A fixed deposit is one of the most popular and secure investment instruments which offers a higher rate of interest and assured returns than regular savings or a current account. The interest rate on fixed deposit can go up to as high as 9%. In addition, it’s quite easy to open a fixed deposit account. In the below article, we have mentioned some important tips that you must consider while investing your hard earned money in a fixed deposit:
Interest offered as per tenure: Choosing a fixed deposit is based on two important parameters – interest rate and tenure. The interest rate varies for senior citizens and people below the age of 60. It is also dependent on tenure. Presently, the interest rate ranges between 3.15% and 9% per annum for a tenure ranging from 7 days to 10 years. For senior citizens, the interest rate offered is 0.5% higher than the regular rates offered by the banks.
The credibility of the FD provider: Another important aspect while opening a fixed deposit account is the credibility of the bank. There are basically two types of FDs – bank FDs and company FDs. In case, you are investing in bank FDs, an amount of Rs. 1 lakh is secured under the depositor insurance programme by DICGC. On the other hand, if you are investing in company FDs, make sure to check the credit rating of the company.

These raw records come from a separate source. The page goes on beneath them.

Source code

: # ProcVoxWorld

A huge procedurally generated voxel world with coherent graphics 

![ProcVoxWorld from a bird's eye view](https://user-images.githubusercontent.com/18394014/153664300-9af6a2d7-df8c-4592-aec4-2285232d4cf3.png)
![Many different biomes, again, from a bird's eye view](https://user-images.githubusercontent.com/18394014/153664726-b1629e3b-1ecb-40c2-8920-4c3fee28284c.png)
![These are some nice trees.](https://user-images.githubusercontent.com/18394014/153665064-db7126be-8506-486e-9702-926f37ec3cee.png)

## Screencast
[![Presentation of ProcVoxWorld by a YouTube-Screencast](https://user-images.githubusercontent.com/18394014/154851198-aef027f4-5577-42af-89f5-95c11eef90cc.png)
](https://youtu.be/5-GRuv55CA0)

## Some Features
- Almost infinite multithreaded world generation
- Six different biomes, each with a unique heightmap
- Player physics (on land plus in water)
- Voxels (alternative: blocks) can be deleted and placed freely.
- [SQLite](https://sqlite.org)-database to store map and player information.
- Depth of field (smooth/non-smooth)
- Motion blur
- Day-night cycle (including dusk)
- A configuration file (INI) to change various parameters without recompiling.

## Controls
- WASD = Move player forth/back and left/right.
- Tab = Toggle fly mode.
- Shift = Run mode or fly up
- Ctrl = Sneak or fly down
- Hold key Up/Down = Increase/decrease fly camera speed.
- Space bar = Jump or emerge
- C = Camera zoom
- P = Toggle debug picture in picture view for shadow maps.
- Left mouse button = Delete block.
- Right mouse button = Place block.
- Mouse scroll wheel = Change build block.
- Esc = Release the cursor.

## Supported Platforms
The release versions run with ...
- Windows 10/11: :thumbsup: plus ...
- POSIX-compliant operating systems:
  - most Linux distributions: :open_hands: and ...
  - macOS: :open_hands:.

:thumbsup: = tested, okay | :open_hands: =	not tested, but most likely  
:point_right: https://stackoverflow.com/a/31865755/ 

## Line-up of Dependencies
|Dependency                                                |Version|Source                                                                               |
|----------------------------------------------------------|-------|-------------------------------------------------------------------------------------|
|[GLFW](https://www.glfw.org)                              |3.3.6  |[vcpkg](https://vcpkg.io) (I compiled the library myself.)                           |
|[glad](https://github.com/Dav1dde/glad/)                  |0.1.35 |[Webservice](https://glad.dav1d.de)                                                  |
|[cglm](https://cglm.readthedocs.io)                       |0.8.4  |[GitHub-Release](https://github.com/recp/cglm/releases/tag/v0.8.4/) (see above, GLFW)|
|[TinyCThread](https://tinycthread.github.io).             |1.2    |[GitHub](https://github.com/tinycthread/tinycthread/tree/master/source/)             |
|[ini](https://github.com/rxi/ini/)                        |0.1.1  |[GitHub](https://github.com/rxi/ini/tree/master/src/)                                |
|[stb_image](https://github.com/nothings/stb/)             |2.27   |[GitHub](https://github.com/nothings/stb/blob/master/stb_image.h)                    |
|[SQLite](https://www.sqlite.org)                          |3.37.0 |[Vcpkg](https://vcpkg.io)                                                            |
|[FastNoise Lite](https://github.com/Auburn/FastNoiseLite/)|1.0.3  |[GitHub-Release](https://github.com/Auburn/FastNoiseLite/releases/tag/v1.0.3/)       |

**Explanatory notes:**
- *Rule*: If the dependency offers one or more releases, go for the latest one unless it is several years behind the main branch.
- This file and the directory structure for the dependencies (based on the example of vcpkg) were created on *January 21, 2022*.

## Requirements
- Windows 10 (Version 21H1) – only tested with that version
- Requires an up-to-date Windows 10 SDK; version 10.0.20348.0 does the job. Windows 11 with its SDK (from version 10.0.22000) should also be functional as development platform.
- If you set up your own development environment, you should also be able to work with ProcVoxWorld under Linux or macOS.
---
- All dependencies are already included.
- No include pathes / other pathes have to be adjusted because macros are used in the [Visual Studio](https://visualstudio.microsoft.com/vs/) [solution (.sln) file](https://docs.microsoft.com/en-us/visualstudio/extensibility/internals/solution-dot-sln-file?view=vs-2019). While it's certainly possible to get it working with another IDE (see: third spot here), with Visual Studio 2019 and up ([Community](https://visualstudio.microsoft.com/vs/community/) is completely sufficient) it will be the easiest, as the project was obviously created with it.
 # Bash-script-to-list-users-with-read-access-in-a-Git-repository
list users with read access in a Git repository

Compare interest rates via fintech lenders: Before opening a fixed deposit account, make sure to compare different banks as different banks offer varied interest rates on their fixed deposits. You can visit the websites of various fintech lenders such as MyLoanCare, and compare interest rates of fixed deposits offered by banks for different tenure. Choose the bank that offers high-interest rate for the amount and tenure that you want to invest.
Go for a lender with a simple application procedure: While selecting a lender, ensure that the application procedure matches your preferences. Also, ensure that the steps are minimal and you are not required to submit many documents or forms. The application procedure varies from one lender to another. While some lenders offer you to fill the application form online, some do not provide online application facility and require you to file your form by visiting the branch.
Cumulative vs non-cumulative FD: While opting for an FD account, you get the option to choose between cumulative FDs and non-cumulative FDs. In case of cumulative FDs, you have the option to reinvest the interest earned in a regular interval to get the compounding benefit and the entire interest is paid at the end of the FD tenure. Talking about non-cumulative FDs, the interest is paid out in a regular interval i.e. monthly, yearly and so on. So, if you are looking for a long-term investment option, cumulative FDs are suitable.
Premature withdrawals: You have the option to withdraw prematurely before the end of the tenure. But to do this, you are required to pay a penalty on the same. It ranges from 0.5% to 1%. If the interest on FD is 7% and the penalty on premature withdrawal is 1%, then you’ll be paid interest at a rate of 6%, depending on the duration. Different banks have different penalty amounts for their investors. There are a few banks that have started to offer FDs without the option of premature withdrawal for a higher minimum amount and interest rate.
So, before you open a fixed deposit account for yourself, make sure to check the above-mentioned points to make an informed decision. Compare interest rates offered by different lenders, and choose the one that comes at a higher interest rate.